(Dataset extract)

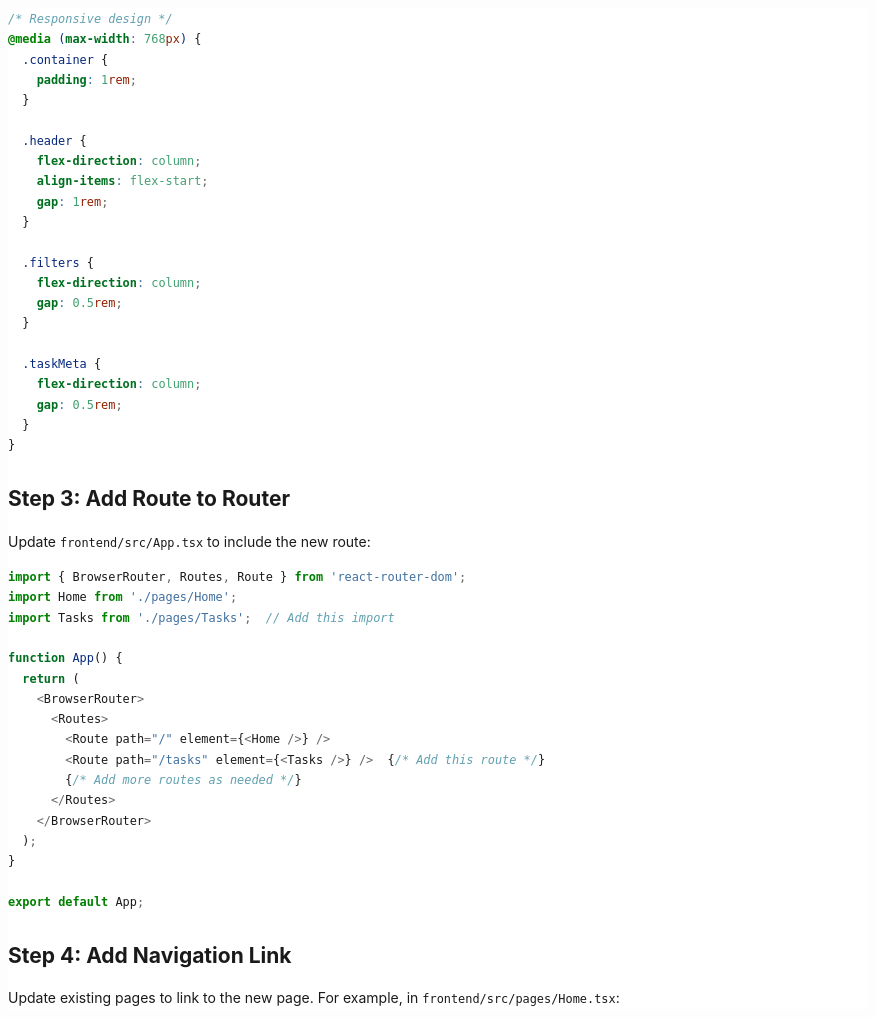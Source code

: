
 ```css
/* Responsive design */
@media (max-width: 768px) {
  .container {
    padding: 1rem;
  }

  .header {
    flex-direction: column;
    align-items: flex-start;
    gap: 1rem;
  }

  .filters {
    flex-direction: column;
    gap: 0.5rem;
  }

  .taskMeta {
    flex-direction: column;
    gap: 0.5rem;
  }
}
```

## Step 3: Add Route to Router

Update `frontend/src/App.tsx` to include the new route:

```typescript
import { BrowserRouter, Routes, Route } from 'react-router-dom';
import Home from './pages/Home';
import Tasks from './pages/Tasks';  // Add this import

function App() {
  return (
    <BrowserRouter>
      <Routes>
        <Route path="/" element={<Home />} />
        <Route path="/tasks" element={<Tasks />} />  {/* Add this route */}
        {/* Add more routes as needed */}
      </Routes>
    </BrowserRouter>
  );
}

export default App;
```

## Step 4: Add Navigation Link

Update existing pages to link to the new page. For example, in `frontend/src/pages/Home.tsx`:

(End Dataset extract)
(Dataset extract)

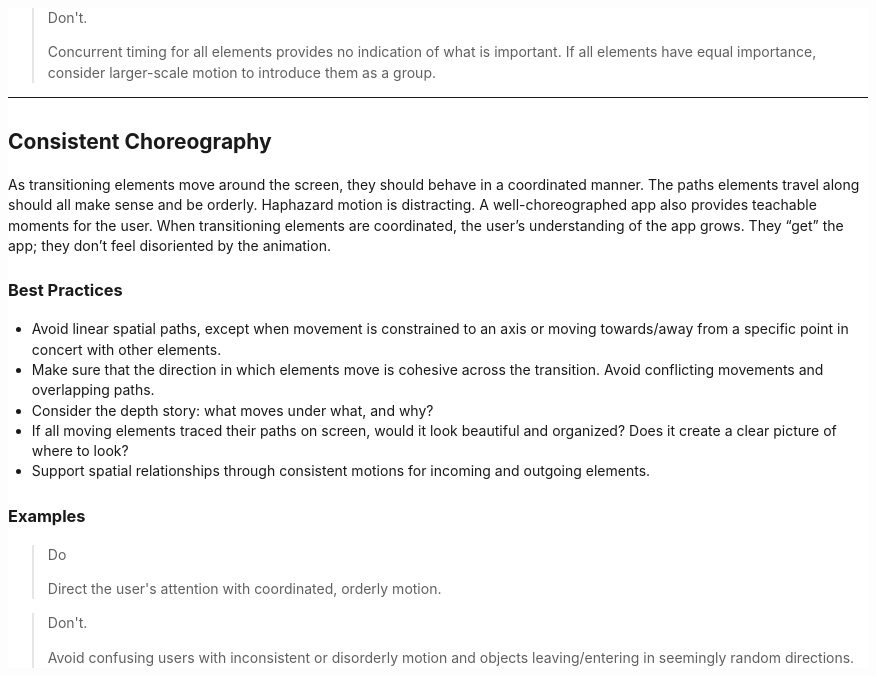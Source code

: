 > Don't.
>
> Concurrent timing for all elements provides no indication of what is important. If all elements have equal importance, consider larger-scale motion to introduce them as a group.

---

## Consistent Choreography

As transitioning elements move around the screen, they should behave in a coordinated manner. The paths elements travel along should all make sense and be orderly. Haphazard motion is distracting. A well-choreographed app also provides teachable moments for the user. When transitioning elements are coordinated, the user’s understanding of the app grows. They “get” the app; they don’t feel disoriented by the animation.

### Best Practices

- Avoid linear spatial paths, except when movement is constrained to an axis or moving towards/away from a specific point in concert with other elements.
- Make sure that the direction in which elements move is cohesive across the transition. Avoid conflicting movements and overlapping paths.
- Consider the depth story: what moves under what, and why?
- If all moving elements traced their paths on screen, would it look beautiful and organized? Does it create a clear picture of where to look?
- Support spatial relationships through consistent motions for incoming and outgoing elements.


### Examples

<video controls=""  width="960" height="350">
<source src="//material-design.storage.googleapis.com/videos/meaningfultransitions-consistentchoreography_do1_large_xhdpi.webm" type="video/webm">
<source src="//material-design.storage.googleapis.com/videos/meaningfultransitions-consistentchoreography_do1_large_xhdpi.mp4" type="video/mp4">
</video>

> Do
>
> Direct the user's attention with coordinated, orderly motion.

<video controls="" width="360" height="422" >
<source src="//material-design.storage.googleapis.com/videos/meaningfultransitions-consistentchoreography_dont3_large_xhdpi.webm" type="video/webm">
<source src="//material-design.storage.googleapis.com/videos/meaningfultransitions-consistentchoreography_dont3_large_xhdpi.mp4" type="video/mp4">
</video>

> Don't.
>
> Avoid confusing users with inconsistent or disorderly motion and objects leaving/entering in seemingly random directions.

(End Dataset extract)
(Dataset extract)

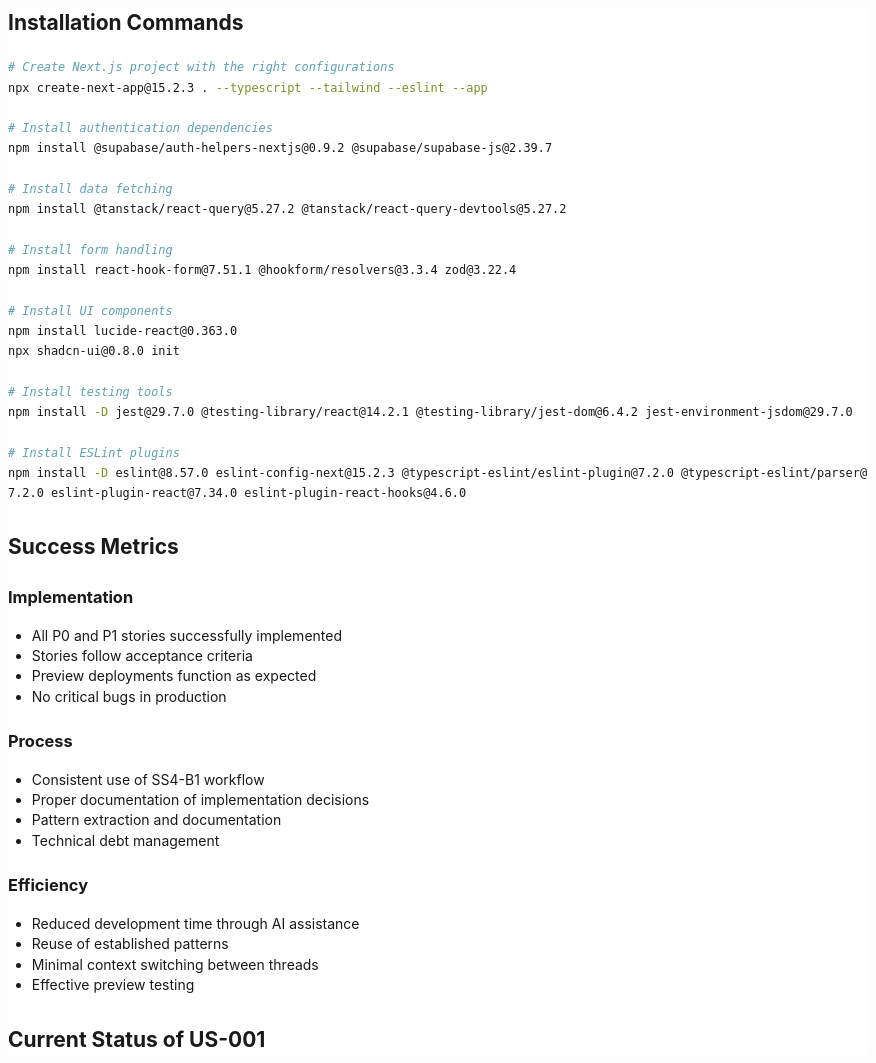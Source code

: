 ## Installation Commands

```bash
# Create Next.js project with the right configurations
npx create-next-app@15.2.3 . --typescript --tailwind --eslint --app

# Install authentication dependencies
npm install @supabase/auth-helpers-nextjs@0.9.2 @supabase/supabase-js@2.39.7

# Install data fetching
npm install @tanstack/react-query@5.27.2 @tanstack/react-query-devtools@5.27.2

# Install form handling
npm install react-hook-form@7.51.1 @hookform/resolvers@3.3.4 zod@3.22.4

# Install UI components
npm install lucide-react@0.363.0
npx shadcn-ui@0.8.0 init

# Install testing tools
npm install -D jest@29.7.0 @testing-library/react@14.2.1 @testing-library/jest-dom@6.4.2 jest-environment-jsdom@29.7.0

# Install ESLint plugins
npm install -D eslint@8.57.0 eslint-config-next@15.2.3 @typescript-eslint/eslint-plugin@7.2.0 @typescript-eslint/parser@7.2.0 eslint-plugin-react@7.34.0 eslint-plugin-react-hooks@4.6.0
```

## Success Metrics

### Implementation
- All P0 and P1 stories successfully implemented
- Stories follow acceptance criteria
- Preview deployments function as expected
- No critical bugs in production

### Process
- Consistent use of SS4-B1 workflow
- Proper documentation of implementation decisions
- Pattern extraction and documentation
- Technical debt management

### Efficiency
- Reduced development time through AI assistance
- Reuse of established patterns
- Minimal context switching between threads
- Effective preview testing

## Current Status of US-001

(End Dataset extract)

Exercise objective |
Output the material above exactly, but only from the line that carries "as a group." through the line that carries "- Avoid linear".

Solution for this problem |
> Concurrent timing for all elements provides no indication of what is important. If all elements have equal importance, consider larger-scale motion to introduce them as a group.

---

## Consistent Choreography

As transitioning elements move around the screen, they should behave in a coordinated manner. The paths elements travel along should all make sense and be orderly. Haphazard motion is distracting. A well-choreographed app also provides teachable moments for the user. When transitioning elements are coordinated, the user’s understanding of the app grows. They “get” the app; they don’t feel disoriented by the animation.

### Best Practices

- Avoid linear spatial paths, except when movement is constrained to an axis or moving towards/away from a specific point in concert with other elements.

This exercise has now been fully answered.